The comments came in a new report by the Defense Department, which said it would look at whether or not it could justify the use of lethal force against the extremist group, known as ISIS, in Iraq and Syria.
The Defense Department said it has received no orders for the use by the military of chemical or Biological Weapons, but that it will look at the issue and make a decision on the matter in due course.
“We are not using chemical or bio weapons in Iraq or Syria, but we are considering the use,” Gen. Lloyd Austin, head of the U.S. military’s Joint Chiefs of Staff, said in a statement.
“We will consider the issue with respect to whether or, if so, whether or in what circumstances that might be appropriate.”
The statement comes as a U.N. Security Council resolution was passed Thursday to sanction Syria for using chemical weapons in its civil war, which has killed more than 400,000 people and displaced more than half the country’s pre-war population.
President Donald Trump, who ordered airstrikes in Syria last week, has said the United States should take the threat of chemical and biological weapons to the Security Council and seek their removal.
He also has accused Syria of stockpiling them and stockpiling weapons for use in a future conflict.

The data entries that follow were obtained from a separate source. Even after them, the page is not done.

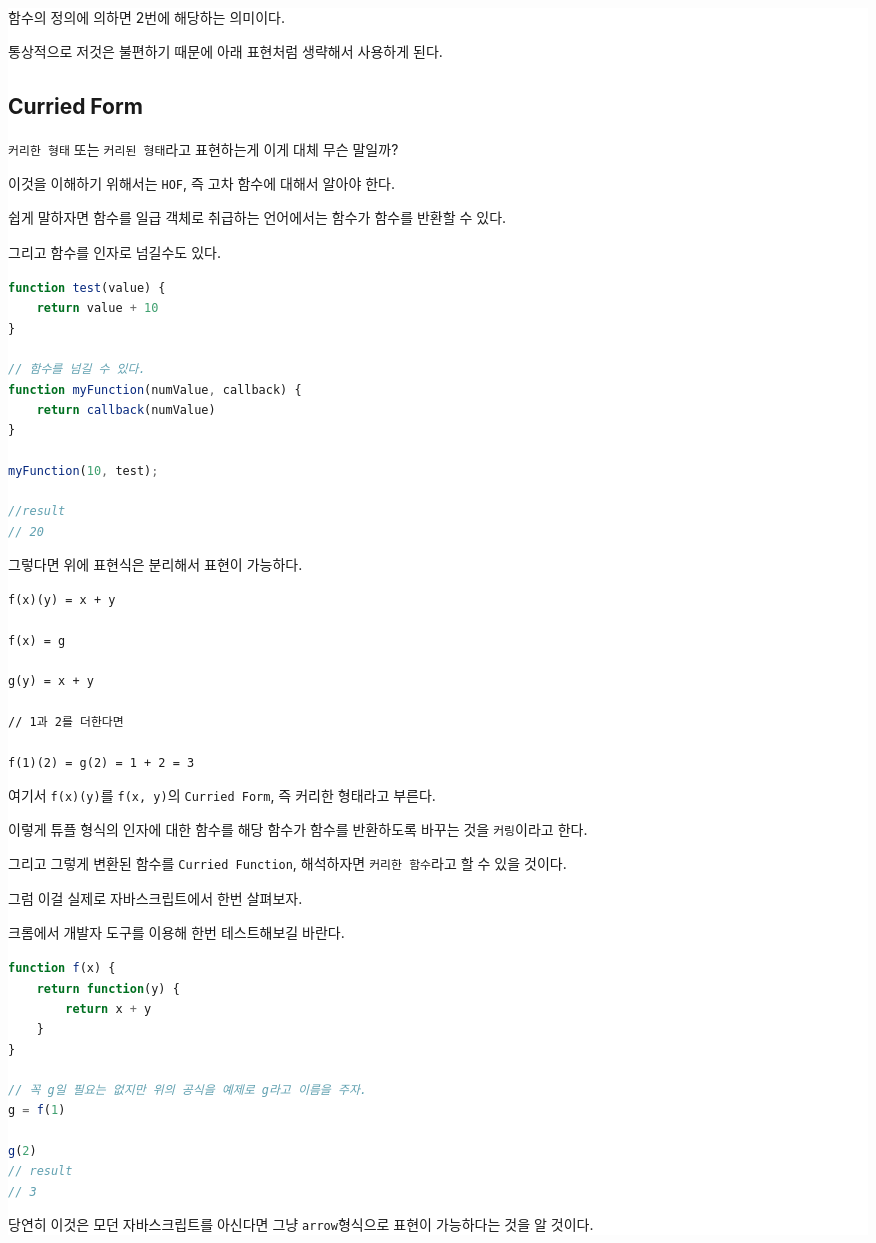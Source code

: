 함수의 정의에 의하면 2번에 해당하는 의미이다.

통상적으로 저것은 불편하기 때문에 아래 표현처럼 생략해서 사용하게 된다.

## Curried Form

`커리한 형태` 또는 `커리된 형태`라고 표현하는게 이게 대체 무슨 말일까?

이것을 이해하기 위해서는 `HOF`, 즉 고차 함수에 대해서 알아야 한다.

쉽게 말하자면 함수를 일급 객체로 취급하는 언어에서는 함수가 함수를 반환할 수 있다.

그리고 함수를 인자로 넘길수도 있다.

```javascript
function test(value) {
    return value + 10
}

// 함수를 넘길 수 있다.
function myFunction(numValue, callback) {
    return callback(numValue)
}

myFunction(10, test);

//result
// 20
```

그렇다면 위에 표현식은 분리해서 표현이 가능하다.

```
f(x)(y) = x + y

f(x) = g

g(y) = x + y

// 1과 2를 더한다면

f(1)(2) = g(2) = 1 + 2 = 3
```

여기서 `f(x)(y)`를 `f(x, y)`의 `Curried Form`, 즉 커리한 형태라고 부른다.

이렇게 튜플 형식의 인자에 대한 함수를 해당 함수가 함수를 반환하도록 바꾸는 것을 `커링`이라고 한다.

그리고 그렇게 변환된 함수를 `Curried Function`, 해석하자면 `커리한 함수`라고 할 수 있을 것이다.

그럼 이걸 실제로 자바스크립트에서 한번 살펴보자.

크롬에서 개발자 도구를 이용해 한번 테스트해보길 바란다.

```javascript
function f(x) {
    return function(y) {
        return x + y
    }
}

// 꼭 g일 필요는 없지만 위의 공식을 예제로 g라고 이름을 주자.
g = f(1)

g(2)
// result
// 3
```
당연히 이것은 모던 자바스크립트를 아신다면 그냥 `arrow`형식으로 표현이 가능하다는 것을 알 것이다.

While the United Nations says it has yet to confirm the use, the United Kingdom, France, Germany and the United Arab Emirates have expressed concerns about the Syrian regime’s use of sarin gas.
The United States has not made a direct military threat against Syria, which is fighting the Islamic State in Syria and Iraq, and has not carried out airstrikes against it.
The administration has said it plans to expand military action against ISIS in Syria, where it launched its campaign to oust President Bashar al-Assad in 2013.
In the weeks after the U-turn, the Trump administration said it was considering using U.T.O.s or similar weapons to fight ISIS in Iraq.
But that policy has been delayed in part because of concerns over the potential use of U.P.S., which is also a toxic gas and has a range of uses, including making bombs.
The Trump administration also has expressed concerns that the use would have unintended consequences for the U,S.
and allies in the Middle East, particularly the Iraqi government.